When looking at the life of John the Baptist, the forerunner of Jesus, it seems that his entire life was also spent year after year in preparation for his ministry.

Scripture tells us that John the Baptist was at least six months older than Jesus.  As the angel told Mary, "your relative Elizabeth has also conceived a son in her old age; and she who was called barren is now in her sixth month" (Lk. 1:36).

Great things were expected of John.  The angel told his father, Zechariah, that his son would "'be great in the sight of the Lord; and he will drink no wine or liquor, and he will be filled with the Holy Spirit while yet in his mother’s womb. And he will turn many of the sons of Israel back to the Lord their God. It is he who will go as a forerunner before Him in the spirit and power of Elijah, to turn the hearts of the fathers back to the children, and the disobedient to the attitude of the righteous, so as to make ready a people prepared for the Lord.'" (Lk. 1:15-18).

It wasn't just his family, though, who had high expectations for John.  After Zechariah prophesied after his son's naming, "All who heard them kept them in mind, saying, 'What then will this child turn out to be?” For the hand of the Lord was certainly with him'" (Lk. 1:66).

As the son of a priest, as a child identified by God as the forerunner of Messiah, as a babe indwelt with the Holy Spirit from the womb--John's life would have been focused from birth to fulfill this calling.
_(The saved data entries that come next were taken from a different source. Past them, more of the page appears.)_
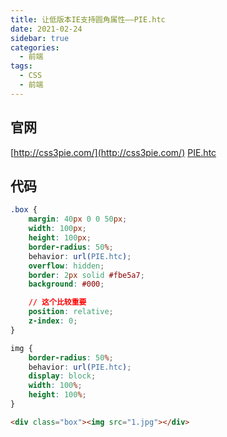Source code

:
 ```yaml
---
title: 让低版本IE支持圆角属性——PIE.htc
date: 2021-02-24
sidebar: true
categories:
  - 前端
tags:
  - CSS
  - 前端
---
```


## 官网
[http://css3pie.com/](http://css3pie.com/)
[PIE.htc](http://w.bindyy.cn/css/PIE.htc)

## 代码

```css
.box {
    margin: 40px 0 0 50px;
    width: 100px;
    height: 100px;
    border-radius: 50%;
    behavior: url(PIE.htc);
    overflow: hidden;
    border: 2px solid #fbe5a7;
    background: #000;

    // 这个比较重要
    position: relative;
    z-index: 0;
}

img {
    border-radius: 50%;
    behavior: url(PIE.htc);
    display: block;
    width: 100%;
    height: 100%;
}
```

```html
<div class="box"><img src="1.jpg"></div>
```


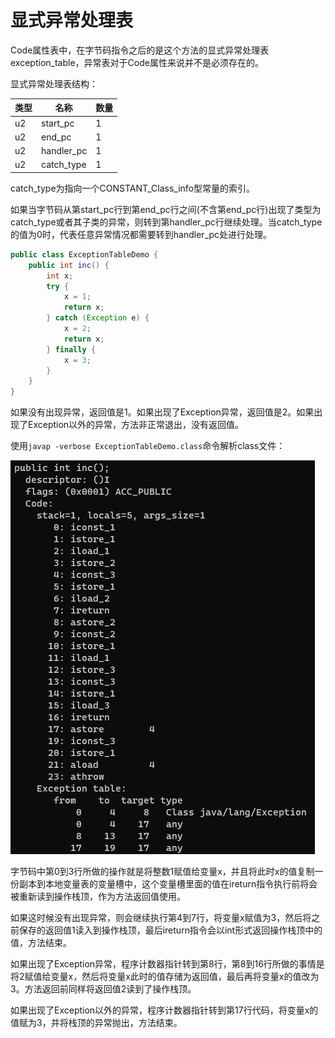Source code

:# 显式异常处理表

Code属性表中，在字节码指令之后的是这个方法的显式异常处理表exception_table，异常表对于Code属性来说并不是必须存在的。

显式异常处理表结构：

| 类型 | 名称     | 数量 |
| ---- | ---------- | ---- |
| u2   | start_pc   | 1    |
| u2   | end_pc     | 1    |
| u2   | handler_pc | 1    |
| u2   | catch_type | 1    |

catch_type为指向一个CONSTANT_Class_info型常量的索引。

如果当字节码从第start_pc行到第end_pc行之间(不含第end_pc行)出现了类型为catch_type或者其子类的异常，则转到第handler_pc行继续处理。当catch_type的值为0时，代表任意异常情况都需要转到handler_pc处进行处理。

```java
public class ExceptionTableDemo {
    public int inc() {
        int x;
        try {
            x = 1;
            return x;
        } catch (Exception e) {
            x = 2;
            return x;
        } finally {
            x = 3;
        }
    }
}
```

如果没有出现异常，返回值是1。如果出现了Exception异常，返回值是2。如果出现了Exception以外的异常，方法非正常退出，没有返回值。

使用`javap -verbose ExceptionTableDemo.class`命令解析class文件：

![](../../img/etd.png)

字节码中第0到3行所做的操作就是将整数1赋值给变量x，并且将此时x的值复制一份副本到本地变量表的变量槽中，这个变量槽里面的值在ireturn指令执行前将会被重新读到操作栈顶，作为方法返回值使用。

如果这时候没有出现异常，则会继续执行第4到7行，将变量x赋值为3，然后将之前保存的返回值1读入到操作栈顶，最后ireturn指令会以int形式返回操作栈顶中的值，方法结束。

如果出现了Exception异常，程序计数器指针转到第8行，第8到16行所做的事情是将2赋值给变量x，然后将变量x此时的值存储为返回值，最后再将变量x的值改为3。方法返回前同样将返回值2读到了操作栈顶。

如果出现了Exception以外的异常，程序计数器指针转到第17行代码，将变量x的值赋为3，并将栈顶的异常抛出，方法结束。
Everyone would have been expecting great things.  Talk about pressure...

Some scholars believe the verse that reads "And the child continued to grow and to become strong in spirit, and he lived in the deserts until the day of his public appearance to Israel" (Lk. 1:80) implies that John would have even left home as a young child to become part of the Nazarite community in the desert, training daily for priesthood and devoting himself completely to the task at hand.

This was discipline beyond what we can even imagine with the strictest boarding school.  It was all consuming.  Then, in Luke 3, John's ministry finally begins.  Luke pinpoints its start in the midst of much darkness: "Now in the fifteenth year of the reign of Tiberius Caesar, when Pontius Pilate was governor of Judea, and Herod was tetrarch of Galilee, and his brother Philip was tetrarch of the region of Ituraea and Trachonitis, and Lysanias was tetrarch of Abilene" (v. 1).
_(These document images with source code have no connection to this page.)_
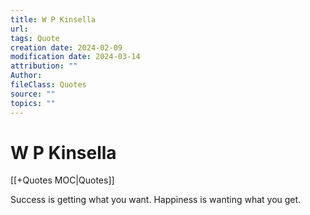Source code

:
 ```yaml
---
title: W P Kinsella
url: 
tags: Quote
creation date: 2024-02-09
modification date: 2024-03-14
attribution: ""
Author: 
fileClass: Quotes
source: ""
topics: ""
---
```


# W P Kinsella

[[+Quotes MOC|Quotes]]

Success is getting what you want. Happiness is wanting what you get.
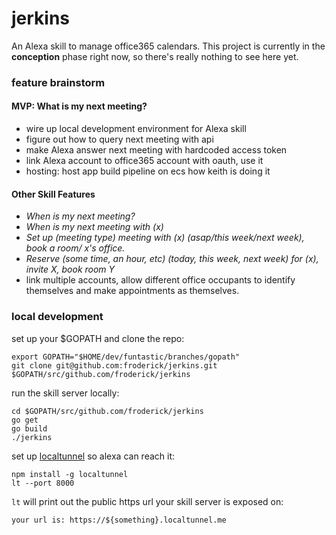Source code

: # jerkins
An Alexa skill to manage office365 calendars. This project is currently
in the **conception** phase right now, so there's really nothing to see
here yet.

### feature brainstorm 

#### MVP: What is my next meeting?
- wire up local development environment for Alexa skill
- figure out how to query next meeting with api
- make Alexa answer next meeting with hardcoded access token
- link Alexa account to office365 account with oauth, use it
- hosting: host app build pipeline on ecs how keith is doing it

#### Other Skill Features
- _When is my next meeting?_
- _When is my next meeting with (x)_
- _Set up (meeting type) meeting with (x) (asap/this week/next week), book a room/ x's office._
- _Reserve (some time, an hour, etc) (today, this week, next week) for (x), invite X, book room Y_
- link multiple accounts, allow different office occupants to identify themselves and make appointments as themselves.

### local development

set up your $GOPATH and clone the repo:
```
export GOPATH="$HOME/dev/funtastic/branches/gopath"
git clone git@github.com:froderick/jerkins.git $GOPATH/src/github.com/froderick/jerkins
```

run the skill server locally:
```
cd $GOPATH/src/github.com/froderick/jerkins
go get
go build
./jerkins
```

set up [localtunnel](https://localtunnel.github.io/www/) so alexa can reach it:
```
npm install -g localtunnel
lt --port 8000
```

`lt` will print out the public https url your skill server is exposed on:
```
your url is: https://${something}.localtunnel.me
```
His entire life had been preparing for this moment, and when it finally came, he made the most of it.  As we discussed here earlier this month, people of all social classes flocked to him in the desert.  

But then the Messiah came.  John baptized Jesus.  And just as quickly as his ministry began, it was over.  John's own disciples even began to understand this and followed Jesus, instead: "Again the next day John was standing with two of his disciples, and he looked at Jesus as He walked, and *said, 'Behold, the Lamb of God!' The two disciples heard him speak, and they followed Jesus" (Jn. 1:35-37).

At the next mention of John, Jesus hears "that John had been taken into custody" (Matt. 4:12). Then, just as quickly, John's head is served up on a platter for Herodias in such a silly, meaningless end to such a well-devoted, serious live.

Like old kindling that ignites the hearth into bright flame long enough to light the logs around it before burning quickly to ash--this was John.  A lifetime of preparation for 1-3 years of service in which he lit the hearts of those around him into flame for serving Jesus.  

I don't know about you, but sometimes, I wonder why I'm here.  What is my purpose.  What ministry am I supposed to do.  Is there, like John, a single mission I'm working towards?

I can't answer that question--not for myself and certainly not for you.  But what I can learn from John is that (1) dedication to the task God gives me and (2) submission to Jesus' agenda over my own must be the game plan.  

Maybe God will show us our mission early in life as He did with John.  Or maybe we won't know our mission until it is upon us.  Either way, I believe God expects us to prepare, prepare, prepare.  

Let us seek to discipline ourselves in the spiritual disciplines with the fervor we would exhibit if we knew that tomorrow were the day we've been waiting upon...for who is to say it is not and we simply haven't been given that insight yet from on high.